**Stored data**
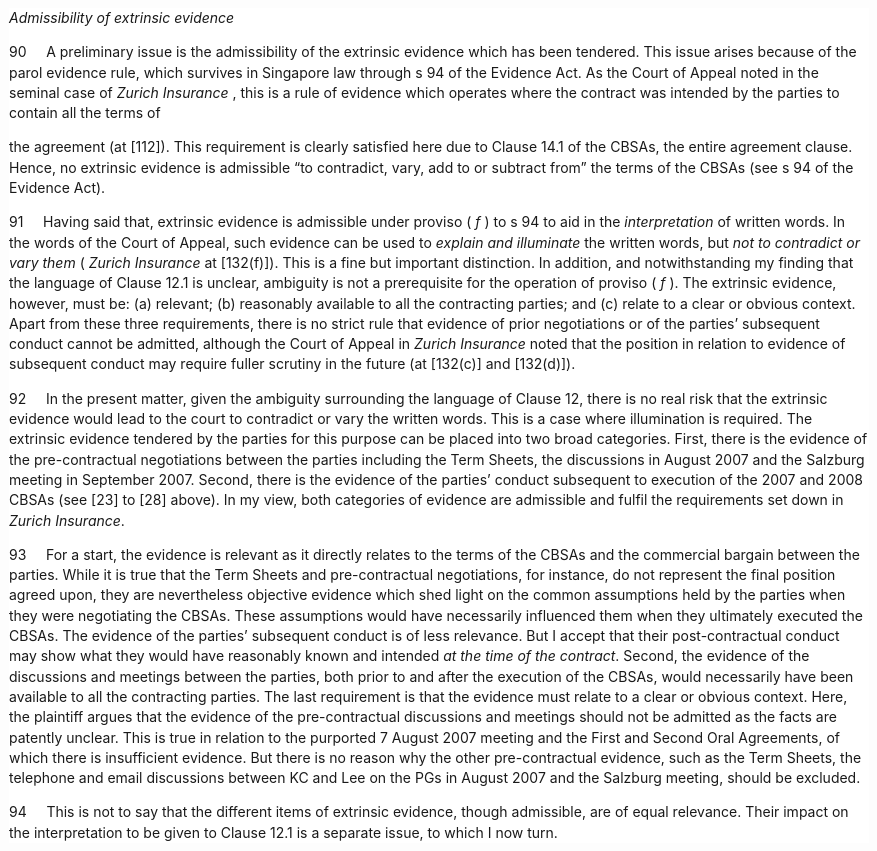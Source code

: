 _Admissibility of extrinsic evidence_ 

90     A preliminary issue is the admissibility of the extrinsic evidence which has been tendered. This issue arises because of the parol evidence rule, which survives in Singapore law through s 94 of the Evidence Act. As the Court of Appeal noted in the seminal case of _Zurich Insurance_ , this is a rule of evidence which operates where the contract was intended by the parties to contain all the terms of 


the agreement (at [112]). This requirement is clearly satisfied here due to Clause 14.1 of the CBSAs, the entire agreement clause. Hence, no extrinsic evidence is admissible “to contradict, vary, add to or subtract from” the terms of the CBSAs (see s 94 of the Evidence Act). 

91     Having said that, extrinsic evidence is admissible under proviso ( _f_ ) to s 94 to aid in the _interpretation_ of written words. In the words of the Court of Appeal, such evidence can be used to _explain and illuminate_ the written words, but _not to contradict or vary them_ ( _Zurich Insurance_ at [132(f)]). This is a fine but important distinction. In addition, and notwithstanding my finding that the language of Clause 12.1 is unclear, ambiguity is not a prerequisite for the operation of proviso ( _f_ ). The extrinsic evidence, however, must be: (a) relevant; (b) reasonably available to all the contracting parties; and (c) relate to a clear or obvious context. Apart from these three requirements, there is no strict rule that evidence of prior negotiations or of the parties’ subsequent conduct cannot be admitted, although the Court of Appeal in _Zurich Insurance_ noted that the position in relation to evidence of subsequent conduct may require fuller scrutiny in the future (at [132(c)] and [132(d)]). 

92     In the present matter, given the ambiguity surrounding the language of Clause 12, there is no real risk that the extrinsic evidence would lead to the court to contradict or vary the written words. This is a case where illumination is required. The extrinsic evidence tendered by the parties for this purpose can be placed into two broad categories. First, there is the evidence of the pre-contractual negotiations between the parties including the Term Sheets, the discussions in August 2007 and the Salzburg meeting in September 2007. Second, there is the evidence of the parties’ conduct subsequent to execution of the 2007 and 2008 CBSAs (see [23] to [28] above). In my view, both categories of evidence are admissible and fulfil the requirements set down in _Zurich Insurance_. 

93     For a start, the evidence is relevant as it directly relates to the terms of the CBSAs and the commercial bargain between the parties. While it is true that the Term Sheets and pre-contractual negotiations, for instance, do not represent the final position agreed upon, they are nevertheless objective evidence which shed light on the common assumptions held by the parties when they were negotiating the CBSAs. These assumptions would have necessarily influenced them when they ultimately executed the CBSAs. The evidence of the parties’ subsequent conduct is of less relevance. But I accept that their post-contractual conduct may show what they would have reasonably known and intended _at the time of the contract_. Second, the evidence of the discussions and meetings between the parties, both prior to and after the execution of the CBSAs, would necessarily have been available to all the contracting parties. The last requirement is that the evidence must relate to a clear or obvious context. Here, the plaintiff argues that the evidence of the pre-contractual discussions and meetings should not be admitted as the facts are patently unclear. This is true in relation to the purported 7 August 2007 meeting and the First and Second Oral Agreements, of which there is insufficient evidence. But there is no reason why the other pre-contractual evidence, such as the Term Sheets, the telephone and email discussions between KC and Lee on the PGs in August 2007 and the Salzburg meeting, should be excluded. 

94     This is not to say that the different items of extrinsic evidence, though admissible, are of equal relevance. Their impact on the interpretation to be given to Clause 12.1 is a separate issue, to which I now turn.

* * *

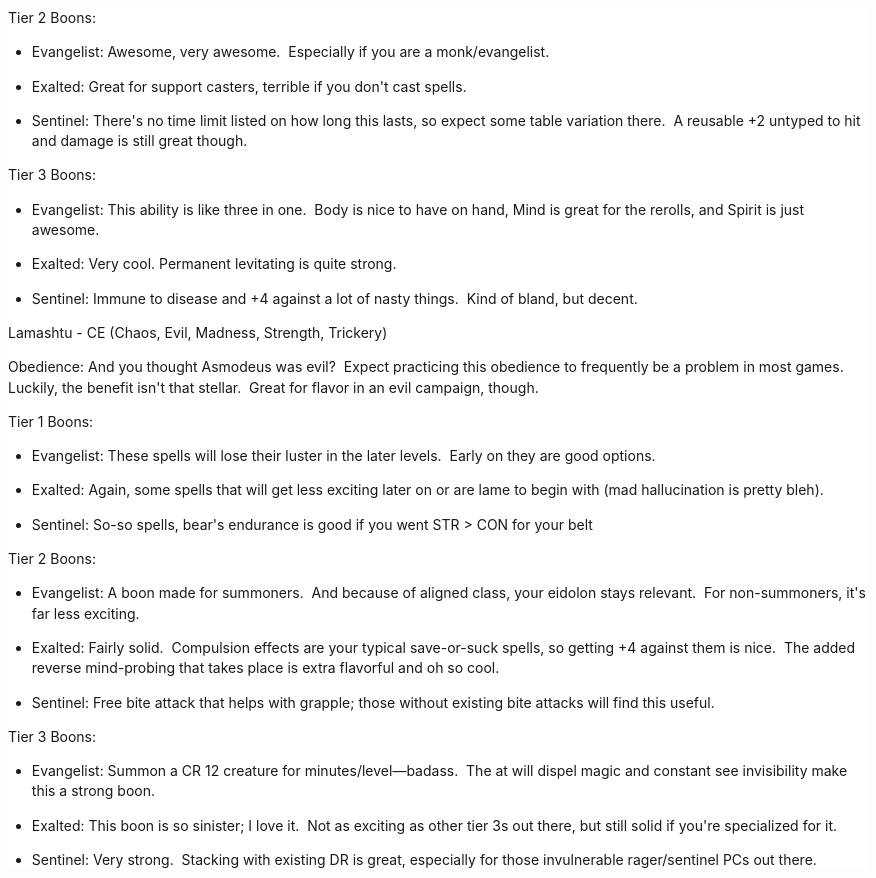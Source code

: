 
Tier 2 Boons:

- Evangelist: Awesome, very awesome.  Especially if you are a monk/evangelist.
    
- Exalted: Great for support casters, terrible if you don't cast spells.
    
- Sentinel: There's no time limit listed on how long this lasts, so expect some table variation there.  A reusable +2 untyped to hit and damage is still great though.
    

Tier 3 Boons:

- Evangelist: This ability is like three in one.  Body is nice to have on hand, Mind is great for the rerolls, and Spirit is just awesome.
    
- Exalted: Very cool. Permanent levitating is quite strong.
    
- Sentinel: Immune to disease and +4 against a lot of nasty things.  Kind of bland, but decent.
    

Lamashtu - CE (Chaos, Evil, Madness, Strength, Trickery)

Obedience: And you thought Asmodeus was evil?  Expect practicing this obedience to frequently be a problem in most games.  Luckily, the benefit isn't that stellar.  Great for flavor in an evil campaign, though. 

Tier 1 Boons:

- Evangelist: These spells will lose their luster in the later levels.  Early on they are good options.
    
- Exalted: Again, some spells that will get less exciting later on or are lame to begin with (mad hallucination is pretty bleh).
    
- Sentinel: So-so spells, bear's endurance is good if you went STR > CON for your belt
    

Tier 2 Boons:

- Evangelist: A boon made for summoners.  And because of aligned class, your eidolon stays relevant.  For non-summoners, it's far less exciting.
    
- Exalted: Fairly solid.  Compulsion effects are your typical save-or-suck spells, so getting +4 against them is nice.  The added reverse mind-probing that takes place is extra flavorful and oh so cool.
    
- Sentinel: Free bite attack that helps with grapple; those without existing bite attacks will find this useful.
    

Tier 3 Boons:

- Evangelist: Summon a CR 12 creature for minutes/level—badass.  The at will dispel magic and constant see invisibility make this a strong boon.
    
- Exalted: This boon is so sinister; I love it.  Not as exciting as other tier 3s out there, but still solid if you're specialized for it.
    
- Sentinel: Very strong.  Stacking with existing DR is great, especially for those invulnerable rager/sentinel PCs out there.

...

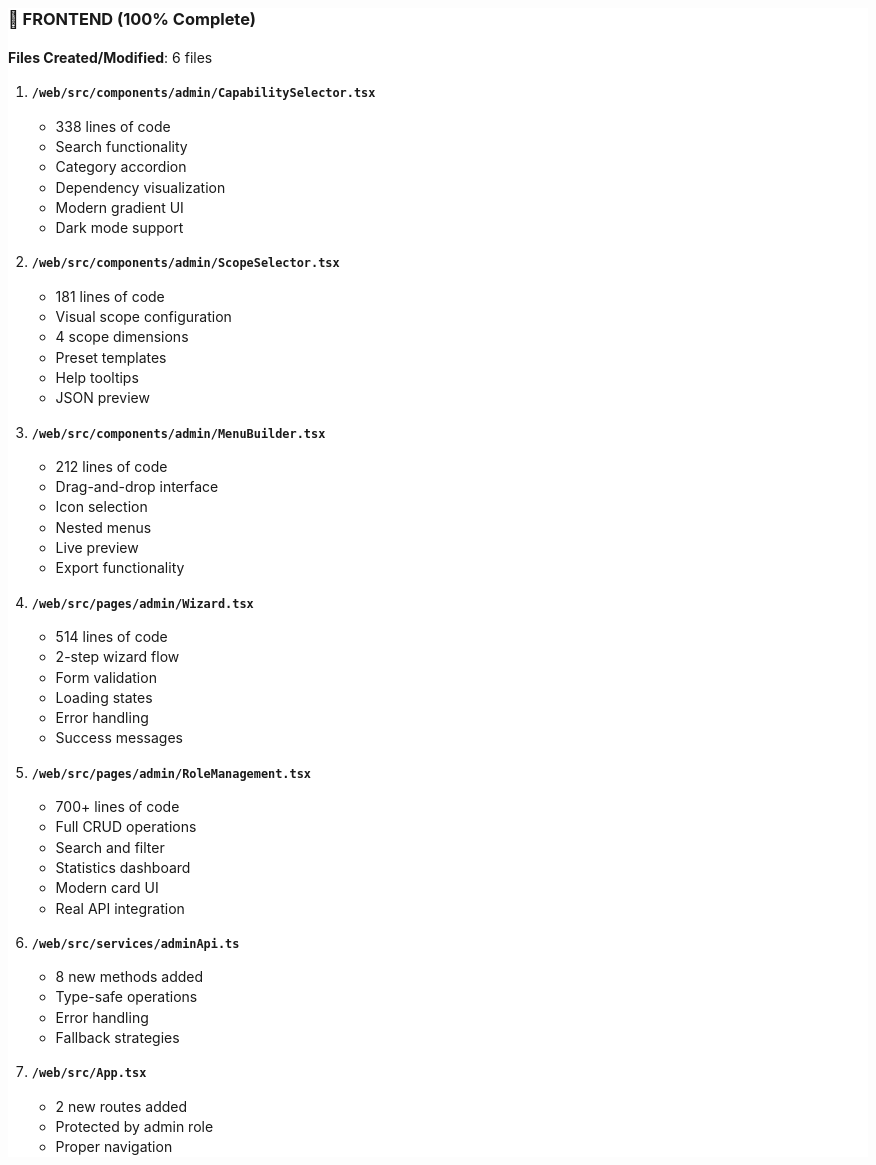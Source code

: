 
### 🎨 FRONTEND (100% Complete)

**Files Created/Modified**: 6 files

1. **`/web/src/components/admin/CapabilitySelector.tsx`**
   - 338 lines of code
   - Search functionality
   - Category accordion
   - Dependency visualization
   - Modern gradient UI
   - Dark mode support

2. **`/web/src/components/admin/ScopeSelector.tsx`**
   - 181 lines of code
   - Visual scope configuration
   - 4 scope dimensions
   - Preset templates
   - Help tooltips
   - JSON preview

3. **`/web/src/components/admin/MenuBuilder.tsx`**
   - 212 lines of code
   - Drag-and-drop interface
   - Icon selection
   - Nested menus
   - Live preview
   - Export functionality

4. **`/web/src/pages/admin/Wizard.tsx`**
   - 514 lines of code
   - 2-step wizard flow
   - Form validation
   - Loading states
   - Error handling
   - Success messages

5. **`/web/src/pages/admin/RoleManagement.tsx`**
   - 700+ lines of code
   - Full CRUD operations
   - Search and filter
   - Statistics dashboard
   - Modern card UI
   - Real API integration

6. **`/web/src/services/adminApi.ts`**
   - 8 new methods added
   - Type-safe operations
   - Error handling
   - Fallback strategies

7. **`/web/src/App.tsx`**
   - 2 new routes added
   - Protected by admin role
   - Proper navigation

**Task details**
Return a word-for-word copy of the lines above from the one holding "- Export functionality" through the one holding "- 2 new routes added", with both of them included and nothing besides.

**Written solution**
   - Export functionality

4. **`/web/src/pages/admin/Wizard.tsx`**
   - 514 lines of code
   - 2-step wizard flow
   - Form validation
   - Loading states
   - Error handling
   - Success messages

5. **`/web/src/pages/admin/RoleManagement.tsx`**
   - 700+ lines of code
   - Full CRUD operations
   - Search and filter
   - Statistics dashboard
   - Modern card UI
   - Real API integration

6. **`/web/src/services/adminApi.ts`**
   - 8 new methods added
   - Type-safe operations
   - Error handling
   - Fallback strategies

7. **`/web/src/App.tsx`**
   - 2 new routes added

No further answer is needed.